Think back to ringing in the New Year as a child. Does a particular year come into mind? Chances are good when you were little you didn’t even make it to the countdown to midnight. You probably woke up the next morning, without a care in the world that another year had passed.
But with time, this ritual becomes more significant. This year, New Years for me was like having the birthday blues. I felt like crawling into bed and pulling the covers over my head, letting the brutal north winds and cold of January sweep over me until spring.
Perhaps it was because as you get older the passage of time feels noteworthy. A milestone. A time for reflection. The “should” and “should nots” creep in. And unlike childhood, dammit, I did care that another year had passed. Yes, I’m much too sentimental.
Add to that dynamic the infamous New Years Resolution. Have you made one?
Resolutions are like having a high definition camera pointed directly on you. Most of us begin by “examining” what we’d like to change about ourselves and our lives. We scrutinize, compare, judge, analyze and dissect ourselves, until we boldly proclaim, “I may be broken, but this resolution will fix me”.
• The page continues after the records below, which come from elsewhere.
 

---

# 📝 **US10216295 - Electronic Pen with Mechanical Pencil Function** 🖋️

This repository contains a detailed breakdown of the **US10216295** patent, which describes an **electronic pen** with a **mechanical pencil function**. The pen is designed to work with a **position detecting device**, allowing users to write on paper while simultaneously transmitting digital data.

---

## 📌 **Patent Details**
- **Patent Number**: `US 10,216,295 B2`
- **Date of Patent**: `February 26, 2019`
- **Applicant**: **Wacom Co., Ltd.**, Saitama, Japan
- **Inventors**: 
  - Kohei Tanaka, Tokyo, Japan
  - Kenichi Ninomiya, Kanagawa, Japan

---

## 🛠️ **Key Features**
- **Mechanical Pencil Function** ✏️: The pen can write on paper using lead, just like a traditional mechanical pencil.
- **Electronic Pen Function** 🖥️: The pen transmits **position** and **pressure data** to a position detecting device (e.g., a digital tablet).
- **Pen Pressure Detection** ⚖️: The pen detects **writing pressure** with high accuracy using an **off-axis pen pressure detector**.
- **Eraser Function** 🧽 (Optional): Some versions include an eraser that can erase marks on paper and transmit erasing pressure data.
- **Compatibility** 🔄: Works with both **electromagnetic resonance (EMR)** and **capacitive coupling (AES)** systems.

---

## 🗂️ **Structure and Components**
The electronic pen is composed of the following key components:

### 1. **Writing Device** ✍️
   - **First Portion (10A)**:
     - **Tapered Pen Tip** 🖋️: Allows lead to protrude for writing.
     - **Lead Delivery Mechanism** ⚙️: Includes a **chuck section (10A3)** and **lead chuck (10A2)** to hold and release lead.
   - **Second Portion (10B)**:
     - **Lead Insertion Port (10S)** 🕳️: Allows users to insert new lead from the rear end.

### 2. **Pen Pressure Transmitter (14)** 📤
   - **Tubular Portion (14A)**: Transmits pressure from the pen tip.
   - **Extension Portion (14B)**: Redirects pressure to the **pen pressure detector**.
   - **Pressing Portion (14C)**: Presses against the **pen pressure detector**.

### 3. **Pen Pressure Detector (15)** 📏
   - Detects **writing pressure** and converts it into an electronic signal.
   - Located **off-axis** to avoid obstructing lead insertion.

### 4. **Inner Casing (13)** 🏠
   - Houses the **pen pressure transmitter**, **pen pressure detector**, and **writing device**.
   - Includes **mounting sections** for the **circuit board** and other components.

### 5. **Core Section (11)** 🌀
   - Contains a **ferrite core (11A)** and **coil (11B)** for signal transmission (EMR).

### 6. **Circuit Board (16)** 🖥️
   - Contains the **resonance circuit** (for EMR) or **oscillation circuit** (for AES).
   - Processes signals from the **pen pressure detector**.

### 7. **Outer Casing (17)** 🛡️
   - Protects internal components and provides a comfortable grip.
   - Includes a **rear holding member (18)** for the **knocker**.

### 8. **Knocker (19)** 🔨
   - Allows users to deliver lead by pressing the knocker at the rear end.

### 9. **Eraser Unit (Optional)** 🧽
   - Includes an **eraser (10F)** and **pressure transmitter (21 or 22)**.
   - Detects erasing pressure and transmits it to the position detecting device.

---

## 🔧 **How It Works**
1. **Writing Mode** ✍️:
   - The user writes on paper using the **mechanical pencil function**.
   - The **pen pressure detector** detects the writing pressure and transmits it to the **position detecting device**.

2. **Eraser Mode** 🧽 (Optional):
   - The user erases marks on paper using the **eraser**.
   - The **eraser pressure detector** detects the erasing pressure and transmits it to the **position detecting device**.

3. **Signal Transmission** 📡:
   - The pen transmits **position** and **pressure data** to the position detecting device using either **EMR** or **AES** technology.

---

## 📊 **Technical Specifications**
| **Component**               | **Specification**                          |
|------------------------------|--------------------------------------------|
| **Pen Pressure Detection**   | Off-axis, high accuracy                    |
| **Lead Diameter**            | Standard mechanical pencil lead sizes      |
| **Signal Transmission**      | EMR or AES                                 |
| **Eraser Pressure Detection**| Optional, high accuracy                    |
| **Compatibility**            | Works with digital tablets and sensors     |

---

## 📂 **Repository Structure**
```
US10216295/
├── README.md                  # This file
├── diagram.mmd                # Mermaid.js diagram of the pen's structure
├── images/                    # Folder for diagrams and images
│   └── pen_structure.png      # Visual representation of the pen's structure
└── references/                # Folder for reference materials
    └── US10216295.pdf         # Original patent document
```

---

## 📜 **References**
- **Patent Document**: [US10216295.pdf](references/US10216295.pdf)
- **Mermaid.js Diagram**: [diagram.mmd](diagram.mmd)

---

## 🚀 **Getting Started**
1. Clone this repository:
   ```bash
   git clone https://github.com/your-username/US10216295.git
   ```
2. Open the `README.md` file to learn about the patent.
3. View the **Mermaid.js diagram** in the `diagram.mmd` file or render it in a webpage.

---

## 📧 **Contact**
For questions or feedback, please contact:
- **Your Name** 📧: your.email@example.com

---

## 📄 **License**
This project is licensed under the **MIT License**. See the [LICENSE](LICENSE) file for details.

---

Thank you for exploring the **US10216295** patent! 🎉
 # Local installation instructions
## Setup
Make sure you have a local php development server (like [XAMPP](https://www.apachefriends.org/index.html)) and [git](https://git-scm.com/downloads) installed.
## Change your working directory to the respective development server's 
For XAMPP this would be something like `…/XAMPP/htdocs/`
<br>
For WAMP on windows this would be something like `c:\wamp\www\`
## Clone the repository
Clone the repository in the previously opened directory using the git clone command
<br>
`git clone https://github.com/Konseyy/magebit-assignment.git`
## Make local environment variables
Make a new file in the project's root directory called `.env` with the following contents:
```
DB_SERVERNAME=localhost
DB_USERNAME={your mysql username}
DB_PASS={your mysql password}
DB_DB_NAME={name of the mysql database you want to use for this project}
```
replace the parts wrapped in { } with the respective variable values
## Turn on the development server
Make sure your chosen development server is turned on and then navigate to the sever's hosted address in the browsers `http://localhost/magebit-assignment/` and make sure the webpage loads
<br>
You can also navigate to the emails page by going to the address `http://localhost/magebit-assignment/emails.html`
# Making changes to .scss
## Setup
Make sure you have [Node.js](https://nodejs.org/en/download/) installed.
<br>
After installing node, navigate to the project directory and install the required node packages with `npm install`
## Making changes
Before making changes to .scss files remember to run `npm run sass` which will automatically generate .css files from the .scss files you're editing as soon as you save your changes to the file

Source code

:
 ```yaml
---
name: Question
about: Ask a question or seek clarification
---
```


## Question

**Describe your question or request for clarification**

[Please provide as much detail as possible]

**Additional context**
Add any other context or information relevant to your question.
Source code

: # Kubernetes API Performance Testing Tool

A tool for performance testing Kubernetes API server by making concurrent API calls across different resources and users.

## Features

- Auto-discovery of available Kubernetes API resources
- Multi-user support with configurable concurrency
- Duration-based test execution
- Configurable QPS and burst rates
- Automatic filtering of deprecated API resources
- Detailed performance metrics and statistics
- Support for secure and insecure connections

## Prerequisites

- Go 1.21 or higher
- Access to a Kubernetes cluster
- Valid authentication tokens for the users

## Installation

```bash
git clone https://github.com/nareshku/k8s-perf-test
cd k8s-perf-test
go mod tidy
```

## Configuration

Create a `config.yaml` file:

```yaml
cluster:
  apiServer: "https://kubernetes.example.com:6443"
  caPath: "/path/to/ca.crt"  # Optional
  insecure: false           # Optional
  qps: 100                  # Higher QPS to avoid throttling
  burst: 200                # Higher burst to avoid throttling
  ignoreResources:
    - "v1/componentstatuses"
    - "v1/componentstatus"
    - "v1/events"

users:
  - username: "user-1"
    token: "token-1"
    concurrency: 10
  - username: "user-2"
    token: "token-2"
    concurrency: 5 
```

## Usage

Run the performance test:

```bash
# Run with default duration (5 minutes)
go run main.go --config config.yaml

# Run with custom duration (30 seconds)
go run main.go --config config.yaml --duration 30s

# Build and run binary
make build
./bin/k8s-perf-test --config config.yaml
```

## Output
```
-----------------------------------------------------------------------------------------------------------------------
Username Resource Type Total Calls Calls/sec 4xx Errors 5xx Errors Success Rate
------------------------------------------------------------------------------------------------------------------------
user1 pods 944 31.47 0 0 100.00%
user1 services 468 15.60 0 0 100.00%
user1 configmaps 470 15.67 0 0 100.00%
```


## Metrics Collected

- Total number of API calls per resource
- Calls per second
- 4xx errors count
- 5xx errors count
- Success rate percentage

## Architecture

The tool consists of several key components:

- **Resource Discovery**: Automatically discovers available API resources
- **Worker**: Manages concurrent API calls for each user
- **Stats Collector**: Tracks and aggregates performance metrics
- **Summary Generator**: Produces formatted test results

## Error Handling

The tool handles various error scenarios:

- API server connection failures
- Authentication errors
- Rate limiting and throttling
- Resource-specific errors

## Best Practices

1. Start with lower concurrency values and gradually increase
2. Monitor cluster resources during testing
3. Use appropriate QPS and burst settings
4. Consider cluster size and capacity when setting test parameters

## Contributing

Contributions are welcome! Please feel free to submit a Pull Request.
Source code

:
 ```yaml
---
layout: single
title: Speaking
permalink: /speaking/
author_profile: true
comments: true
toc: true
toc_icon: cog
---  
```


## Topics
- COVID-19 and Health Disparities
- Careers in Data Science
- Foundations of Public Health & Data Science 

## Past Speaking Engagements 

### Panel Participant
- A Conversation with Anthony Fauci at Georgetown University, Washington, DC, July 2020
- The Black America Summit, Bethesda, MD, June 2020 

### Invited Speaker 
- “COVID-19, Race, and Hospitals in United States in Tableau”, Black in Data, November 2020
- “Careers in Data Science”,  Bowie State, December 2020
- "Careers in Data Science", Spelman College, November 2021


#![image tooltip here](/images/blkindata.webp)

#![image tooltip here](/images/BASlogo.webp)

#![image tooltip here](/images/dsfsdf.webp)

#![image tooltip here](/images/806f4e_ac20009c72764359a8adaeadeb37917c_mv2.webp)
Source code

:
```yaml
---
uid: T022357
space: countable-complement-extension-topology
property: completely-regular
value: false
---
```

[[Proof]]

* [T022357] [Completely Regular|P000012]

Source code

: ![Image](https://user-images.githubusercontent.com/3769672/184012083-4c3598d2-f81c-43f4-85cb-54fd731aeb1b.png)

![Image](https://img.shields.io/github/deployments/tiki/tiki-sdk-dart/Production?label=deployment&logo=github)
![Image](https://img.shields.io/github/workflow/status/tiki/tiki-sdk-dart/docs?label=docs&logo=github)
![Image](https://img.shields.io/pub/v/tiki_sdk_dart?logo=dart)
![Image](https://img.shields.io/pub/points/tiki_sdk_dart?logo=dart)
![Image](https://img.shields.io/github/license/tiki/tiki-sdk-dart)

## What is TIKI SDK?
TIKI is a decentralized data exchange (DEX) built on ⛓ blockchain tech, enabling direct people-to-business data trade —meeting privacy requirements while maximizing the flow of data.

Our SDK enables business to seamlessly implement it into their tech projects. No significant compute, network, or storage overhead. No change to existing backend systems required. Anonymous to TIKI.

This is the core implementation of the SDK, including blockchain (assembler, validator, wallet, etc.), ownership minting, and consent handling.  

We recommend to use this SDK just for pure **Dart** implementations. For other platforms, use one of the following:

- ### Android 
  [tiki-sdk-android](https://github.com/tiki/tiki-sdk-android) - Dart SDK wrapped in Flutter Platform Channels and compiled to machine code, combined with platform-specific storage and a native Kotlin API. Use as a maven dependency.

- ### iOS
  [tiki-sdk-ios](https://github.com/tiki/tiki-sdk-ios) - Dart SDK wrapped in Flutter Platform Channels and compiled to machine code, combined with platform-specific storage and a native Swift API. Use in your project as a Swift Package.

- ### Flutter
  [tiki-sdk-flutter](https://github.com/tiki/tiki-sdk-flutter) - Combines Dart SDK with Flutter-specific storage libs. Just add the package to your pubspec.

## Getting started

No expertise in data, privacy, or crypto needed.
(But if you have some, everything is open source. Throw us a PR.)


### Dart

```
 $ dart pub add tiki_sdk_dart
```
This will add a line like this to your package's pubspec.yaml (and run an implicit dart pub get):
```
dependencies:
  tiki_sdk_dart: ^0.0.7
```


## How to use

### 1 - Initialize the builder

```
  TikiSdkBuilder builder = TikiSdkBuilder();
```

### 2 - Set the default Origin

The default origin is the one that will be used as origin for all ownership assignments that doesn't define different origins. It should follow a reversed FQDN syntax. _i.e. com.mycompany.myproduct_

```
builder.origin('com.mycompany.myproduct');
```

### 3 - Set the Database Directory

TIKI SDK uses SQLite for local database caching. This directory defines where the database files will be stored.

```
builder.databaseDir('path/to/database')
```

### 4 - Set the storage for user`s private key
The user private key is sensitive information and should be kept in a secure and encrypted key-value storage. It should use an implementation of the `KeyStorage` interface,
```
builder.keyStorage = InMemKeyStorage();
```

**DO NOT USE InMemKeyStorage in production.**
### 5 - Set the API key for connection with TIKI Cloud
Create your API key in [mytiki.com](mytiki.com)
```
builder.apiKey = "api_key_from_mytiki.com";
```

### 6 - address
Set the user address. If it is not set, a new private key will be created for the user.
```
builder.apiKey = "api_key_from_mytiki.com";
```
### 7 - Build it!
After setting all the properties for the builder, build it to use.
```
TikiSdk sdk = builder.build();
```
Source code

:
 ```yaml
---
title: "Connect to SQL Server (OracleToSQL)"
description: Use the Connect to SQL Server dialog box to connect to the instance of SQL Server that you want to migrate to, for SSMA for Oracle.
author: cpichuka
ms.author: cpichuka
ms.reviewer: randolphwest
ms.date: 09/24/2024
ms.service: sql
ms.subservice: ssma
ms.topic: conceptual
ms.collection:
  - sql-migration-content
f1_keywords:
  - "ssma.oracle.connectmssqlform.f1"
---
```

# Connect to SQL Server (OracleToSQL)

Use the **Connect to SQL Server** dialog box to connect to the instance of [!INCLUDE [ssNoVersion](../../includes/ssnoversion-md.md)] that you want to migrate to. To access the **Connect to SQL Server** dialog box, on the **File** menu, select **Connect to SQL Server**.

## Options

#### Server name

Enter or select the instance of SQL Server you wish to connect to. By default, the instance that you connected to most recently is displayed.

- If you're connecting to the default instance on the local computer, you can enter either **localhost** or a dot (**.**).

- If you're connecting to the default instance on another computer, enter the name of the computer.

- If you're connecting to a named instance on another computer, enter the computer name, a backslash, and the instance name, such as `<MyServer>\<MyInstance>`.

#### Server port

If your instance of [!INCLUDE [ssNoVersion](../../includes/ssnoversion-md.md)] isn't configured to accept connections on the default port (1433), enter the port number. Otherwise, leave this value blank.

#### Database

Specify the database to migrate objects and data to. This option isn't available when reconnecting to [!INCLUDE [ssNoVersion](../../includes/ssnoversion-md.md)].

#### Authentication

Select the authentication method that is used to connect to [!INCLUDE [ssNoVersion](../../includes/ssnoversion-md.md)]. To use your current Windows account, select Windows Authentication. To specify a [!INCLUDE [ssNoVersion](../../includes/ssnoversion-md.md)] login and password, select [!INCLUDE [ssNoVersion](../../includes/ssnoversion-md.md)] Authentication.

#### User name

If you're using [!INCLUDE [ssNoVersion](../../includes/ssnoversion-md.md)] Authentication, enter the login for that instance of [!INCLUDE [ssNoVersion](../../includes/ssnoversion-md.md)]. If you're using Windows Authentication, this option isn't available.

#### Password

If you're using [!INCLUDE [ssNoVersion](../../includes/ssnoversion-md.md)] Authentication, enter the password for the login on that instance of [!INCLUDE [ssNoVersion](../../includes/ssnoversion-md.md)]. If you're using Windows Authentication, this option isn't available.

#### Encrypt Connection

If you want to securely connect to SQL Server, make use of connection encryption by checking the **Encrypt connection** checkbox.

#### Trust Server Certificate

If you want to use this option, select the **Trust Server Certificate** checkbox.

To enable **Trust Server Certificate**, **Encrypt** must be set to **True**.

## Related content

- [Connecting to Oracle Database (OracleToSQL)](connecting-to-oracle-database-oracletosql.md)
The most popular resolutions? Get fit, spend less, stress less, drink less, eat better, quit smoking and travel. Good luck with that.
The “experts” say to be more specific about your goals. Make them smaller and more attainable. Write them on a piece of paper. But the emphasis is still on how we are not measuring up to this ideal self we believe we should be. And most of us, with one small misstep, fall completely off the resolution wagon, spiraling into a shame cycle that we couldn’t measure up to our own expectations. We end up not getting fit, spending more, stressing more, drinking more, eating worse, smoking and staying home. All of this by the second week of February (the research says).
So maybe, (because it’s obvious resolutions are a crapshoot), instead of examining ourselves, looking for faults that need correcting, we should consider exploring ourselves and discovering new, unchartered waters. Consider being kind and gentle with yourself when you screw something up. Let go of the - I should have done this, I shouldn’t have done that, I should have said this, I shouldn’t have said that - black hole of self-doubt and regret. It leads to nowhere.
And while it’s admirable to set intentions for ourselves, it’s even more important to see ourselves as light beings with a purpose. And when the focus is on this purpose, we understand that if we are going to make this world a more positive place, we need to start with self-care. Taking care of ourselves by feeding and nourishing our bodies, minds and spirits, comes naturally and easily when we shift our thoughts away from what we think we should be and do, and instead, toward the beauty that flows within us, around us and through us.
...and it never hurts to go to an old-fashioned outdoor ice-skating rink with your kids and throw down an ice routine to some cheesy 80's music with your husband. Happy New Year!